The thing is, that despite being the drink of choice for such gentlefolk of the road and other open spaces, cider has become more than a little fashionable.
As my old friend Henry Chevallier Guild, outgoing chairman of the National Association of Cider Makers, and proprietor, along with his brother, Barry, of Aspall, points out, cider is the oldest alcoholic drink on record and has been a regular on the gentry’s table for centuries, be it as a thirst-quenching pint or a serious match with food.
Magners, from Ireland, blazed a trail a few years back, encouraging us to drink cider over ice as if this were a novel approach. We were doing the same with Bob’s brew 40 years ago (largely because it was undrinkable without). But the Magners trend caught on and sales of cider rocketed.
Westons, a long-time favourite of mine, currently boasts a turnover of more than £42 million and has more than doubled its UK business over the past five years. And, just to prove it’s not the smackheads driving this growth, it’s the premium end of the market that’s growing fastest.
For sure, there are all too many ghastly bandwagon-jumping alco-pop styles of cider on the market, all sugar and fizz, but at the top end there are some crackers, beautifully crafted and ideal for matching with food.
Some time ago I visited Middle Farm, near Lewes, to take advantage of its facility, which allows folk to bring in apples of their own to be pressed into juice in return for a modest fee. I took a car-boot full of windfalls from my in-laws’ Devon garden and while the resulting juice (presented in dozens of pint cartons ideal for the freezer) was deliciously refreshing, the cider I made with the remainder was tooth-shatteringly dry and acidic and virtually undrinkable.
What I hadn’t twigged, in my ignorance, was the vital importance of blending. As my chum, Henry, from Aspall explains, fine cider is all about being a balanced blend of cookers, eaters and bitter-sweets. Cookers, such as Bramley, Grenadier or Howgate Wonder, give high acidity; eaters such as Cox or Blenheim give aroma and fruit (but not much of a finish); bitter-sweets such as Yarlington Mill or Tremlett’s Bitter give tannin and character (but too little acid) and so on.
“Slosh them all in together, though,” says Henry, “and you get something amazing, perfect with grub or on its own.”
I’ll drink to that, be it with my aperitif of Westons Extra Dry, sea-bass fillet and fennel-matching Aspall Lady Jennifer’s, sausage casserole-matching Dunkertons Black Fox, cheddar-matching Addlestones Cloudy…

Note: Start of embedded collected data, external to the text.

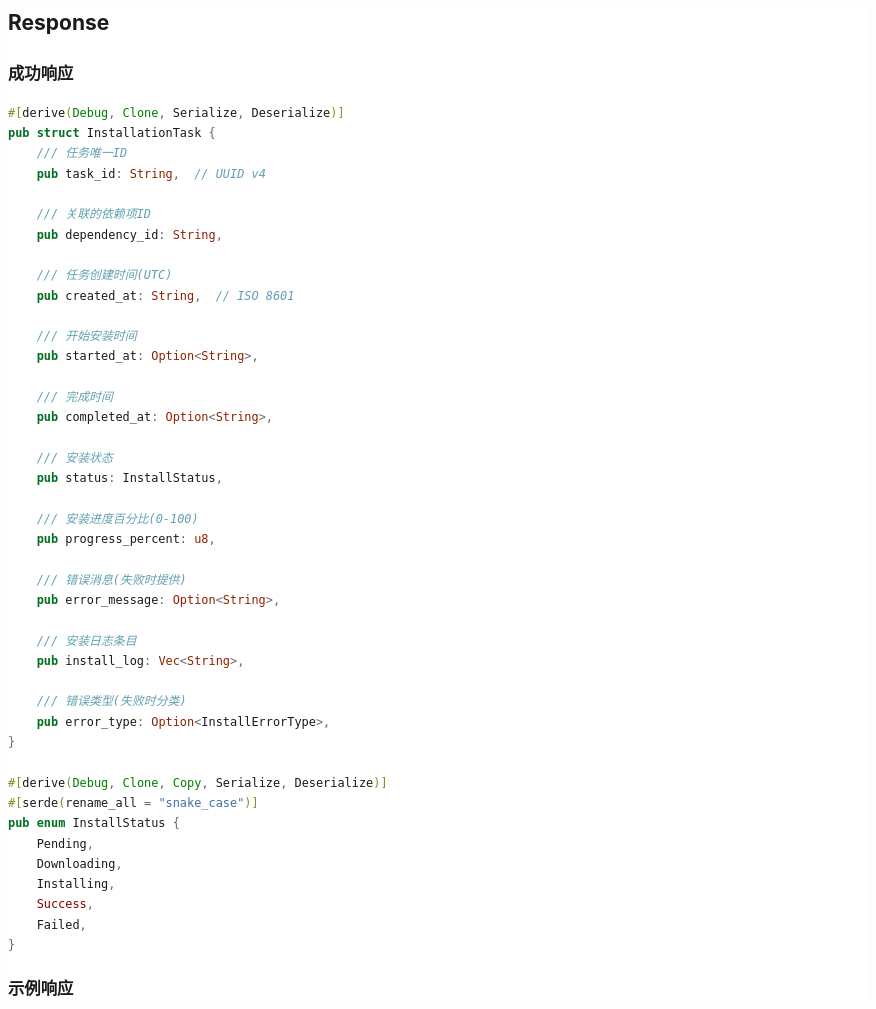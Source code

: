 ## Response

### 成功响应

```rust
#[derive(Debug, Clone, Serialize, Deserialize)]
pub struct InstallationTask {
    /// 任务唯一ID
    pub task_id: String,  // UUID v4

    /// 关联的依赖项ID
    pub dependency_id: String,

    /// 任务创建时间(UTC)
    pub created_at: String,  // ISO 8601

    /// 开始安装时间
    pub started_at: Option<String>,

    /// 完成时间
    pub completed_at: Option<String>,

    /// 安装状态
    pub status: InstallStatus,

    /// 安装进度百分比(0-100)
    pub progress_percent: u8,

    /// 错误消息(失败时提供)
    pub error_message: Option<String>,

    /// 安装日志条目
    pub install_log: Vec<String>,

    /// 错误类型(失败时分类)
    pub error_type: Option<InstallErrorType>,
}

#[derive(Debug, Clone, Copy, Serialize, Deserialize)]
#[serde(rename_all = "snake_case")]
pub enum InstallStatus {
    Pending,
    Downloading,
    Installing,
    Success,
    Failed,
}
```

### 示例响应
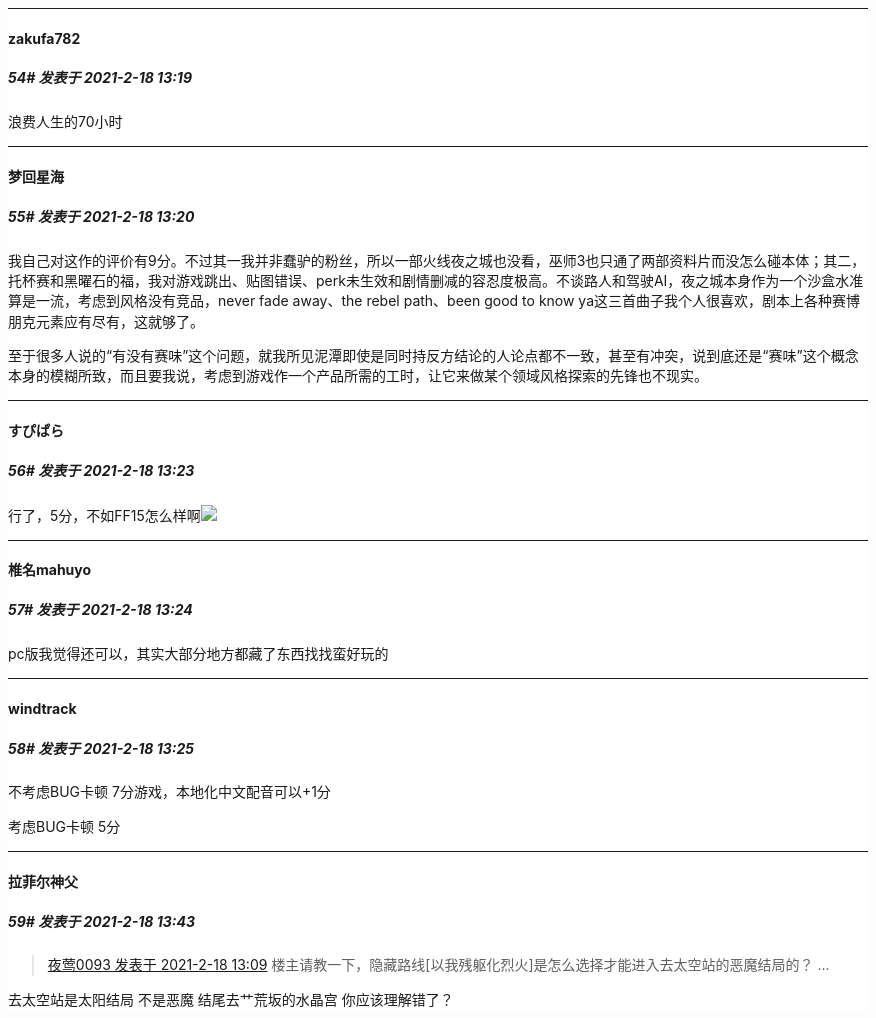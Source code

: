 -----

####  zakufa782  
##### 54#       发表于 2021-2-18 13:19


浪费人生的70小时


-----

####  梦回星海  
##### 55#       发表于 2021-2-18 13:20


我自己对这作的评价有9分。不过其一我并非蠢驴的粉丝，所以一部火线夜之城也没看，巫师3也只通了两部资料片而没怎么碰本体；其二，托杯赛和黑曜石的福，我对游戏跳出、贴图错误、perk未生效和剧情删减的容忍度极高。不谈路人和驾驶AI，夜之城本身作为一个沙盒水准算是一流，考虑到风格没有竞品，never fade away、the rebel path、been good to know ya这三首曲子我个人很喜欢，剧本上各种赛博朋克元素应有尽有，这就够了。

至于很多人说的“有没有赛味”这个问题，就我所见泥潭即使是同时持反方结论的人论点都不一致，甚至有冲突，说到底还是“赛味”这个概念本身的模糊所致，而且要我说，考虑到游戏作一个产品所需的工时，让它来做某个领域风格探索的先锋也不现实。


-----

####  すぴぱら  
##### 56#       发表于 2021-2-18 13:23


行了，5分，不如FF15怎么样啊<img src="https://static.saraba1st.com/image/smiley/face2017/067.png" referrerpolicy="no-referrer">


-----

####  椎名mahuyo  
##### 57#       发表于 2021-2-18 13:24


pc版我觉得还可以，其实大部分地方都藏了东西找找蛮好玩的


-----

####  windtrack  
##### 58#       发表于 2021-2-18 13:25


不考虑BUG卡顿 7分游戏，本地化中文配音可以+1分

考虑BUG卡顿 5分


-----

####  拉菲尔神父  
##### 59#       发表于 2021-2-18 13:43


<blockquote><a href="httphttps://bbs.saraba1st.com/2b/forum.php?mod=redirect&amp;goto=findpost&amp;pid=50364994&amp;ptid=1988335" target="_blank">夜莺0093 发表于 2021-2-18 13:09</a>
楼主请教一下，隐藏路线[以我残躯化烈火]是怎么选择才能进入去太空站的恶魔结局的？ ...</blockquote>
去太空站是太阳结局 不是恶魔 结尾去艹荒坂的水晶宫 你应该理解错了？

Westons Extra Dry, 6%, Somerset, 500ml (£1.80, Waitrose)
Bone dry, an ideal aperitif.

Wyld Wood Organic Pear Cider, 6%, Herefordshire, 500ml (£1.90, Waitrose)Delicately floral with a long “peary” finish.

Aspall Premier Cru Cyder, 7%, Suffolk, 500ml (£2, Tesco)
Exactly what cider is all about.

Henney’s 2011 Vintage Cider, 6.5%, Herefordshire (£2, Sainsbury’s)
Still and disarmingly delicate.

2011 Cidre BouchE de Normandie, 5%, Normandy, 700ml (£5, Wine Society)
Traditional and very classy.

2006 Leduc-Piedimonte Ice Cider, 10.5%, Quebec, 375ml (£34, Selfridges)
From frozen apples and outrageously tasty.